The opening of Trey Edward Shults’ Krisha is intense. A few seconds in, we are staring eye to eye with Krisha, the titular character (Krisha Fairchild). She is looking at us, and we are looking right back. This defiant, unbroken gaze is prevalent throughout the film, but nowhere more so than in this establishing shot. It’s hard to maintain eye contact with someone who knows you are watching her and is asking why. Therein lies the essence of Krisha. Looking at things that maybe we find uncomfortable. Things that maybe, we would rather not watch.
The ‘coming home’ narrative is simple and one which we have seen many times before. Krisha is a recovering alcoholic returning home to her intimate and extended family for Thanksgiving. The film takes place over the afternoon and evening of her return. The film explores the varying levels of emotions from the family members about Krisha’s return (notably her sister Robyn) but focuses closely in on Krisha’s own feelings about her abandonment and addiction. From the very beginning of the film, Shults closes in on Krisha; the camera, sound and visual design reflecting every part of the torment she is about to put herself through.

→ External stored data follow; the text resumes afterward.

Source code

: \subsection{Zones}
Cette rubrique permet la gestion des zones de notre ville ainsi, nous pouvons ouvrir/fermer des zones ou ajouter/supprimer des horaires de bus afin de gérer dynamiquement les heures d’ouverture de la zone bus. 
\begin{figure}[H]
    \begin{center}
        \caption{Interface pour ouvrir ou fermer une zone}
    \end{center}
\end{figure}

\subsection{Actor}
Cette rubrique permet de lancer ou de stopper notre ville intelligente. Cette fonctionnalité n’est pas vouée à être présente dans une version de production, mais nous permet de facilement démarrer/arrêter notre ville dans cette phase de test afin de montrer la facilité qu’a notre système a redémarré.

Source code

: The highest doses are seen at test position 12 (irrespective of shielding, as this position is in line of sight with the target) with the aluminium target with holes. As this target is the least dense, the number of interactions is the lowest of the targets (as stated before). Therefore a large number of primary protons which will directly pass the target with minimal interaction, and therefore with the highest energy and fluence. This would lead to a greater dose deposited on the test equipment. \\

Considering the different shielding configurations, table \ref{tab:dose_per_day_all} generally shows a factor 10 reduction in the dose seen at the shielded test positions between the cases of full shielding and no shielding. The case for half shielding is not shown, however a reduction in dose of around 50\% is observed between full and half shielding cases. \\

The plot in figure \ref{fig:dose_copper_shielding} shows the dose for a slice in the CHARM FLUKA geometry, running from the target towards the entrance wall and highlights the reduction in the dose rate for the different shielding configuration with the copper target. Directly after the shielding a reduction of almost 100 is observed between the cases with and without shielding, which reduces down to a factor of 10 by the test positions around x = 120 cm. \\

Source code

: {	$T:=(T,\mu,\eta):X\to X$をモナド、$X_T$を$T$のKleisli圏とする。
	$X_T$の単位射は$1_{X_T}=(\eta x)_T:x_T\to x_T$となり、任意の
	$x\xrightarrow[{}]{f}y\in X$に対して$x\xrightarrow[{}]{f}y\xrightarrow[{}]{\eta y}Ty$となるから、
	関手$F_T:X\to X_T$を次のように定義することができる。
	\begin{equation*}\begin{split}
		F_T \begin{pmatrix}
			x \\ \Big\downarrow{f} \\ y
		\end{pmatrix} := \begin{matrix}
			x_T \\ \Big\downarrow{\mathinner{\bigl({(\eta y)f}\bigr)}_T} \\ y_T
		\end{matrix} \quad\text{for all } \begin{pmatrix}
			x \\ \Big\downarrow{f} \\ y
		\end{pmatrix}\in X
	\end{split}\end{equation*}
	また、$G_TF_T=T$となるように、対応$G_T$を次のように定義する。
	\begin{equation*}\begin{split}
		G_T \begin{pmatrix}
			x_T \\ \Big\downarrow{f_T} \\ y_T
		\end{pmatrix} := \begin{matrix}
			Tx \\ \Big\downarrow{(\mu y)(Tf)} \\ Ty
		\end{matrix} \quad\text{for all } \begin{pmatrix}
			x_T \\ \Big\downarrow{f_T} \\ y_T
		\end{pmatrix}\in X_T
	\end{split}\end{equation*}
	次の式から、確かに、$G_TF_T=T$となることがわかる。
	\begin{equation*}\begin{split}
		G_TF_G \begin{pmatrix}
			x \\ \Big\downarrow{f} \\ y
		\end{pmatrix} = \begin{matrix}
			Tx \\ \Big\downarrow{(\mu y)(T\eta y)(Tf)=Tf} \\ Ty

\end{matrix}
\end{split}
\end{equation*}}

To say that Krisha is a personal film for Shults to have made is a pretty huge understatement. Inspired by a short film made by Shults in 2014, the cast of Krisha are made up from various members of Shults’ immediate family – including himself. Krisha Fairchild is Schults’ real life aunt, Robyn Fairchild (Krisha’s sister) is Shults‘ own mother. Billie Fairchild, Shults‘ grandmother, gives a phenomenal performance as Krisha’s mother.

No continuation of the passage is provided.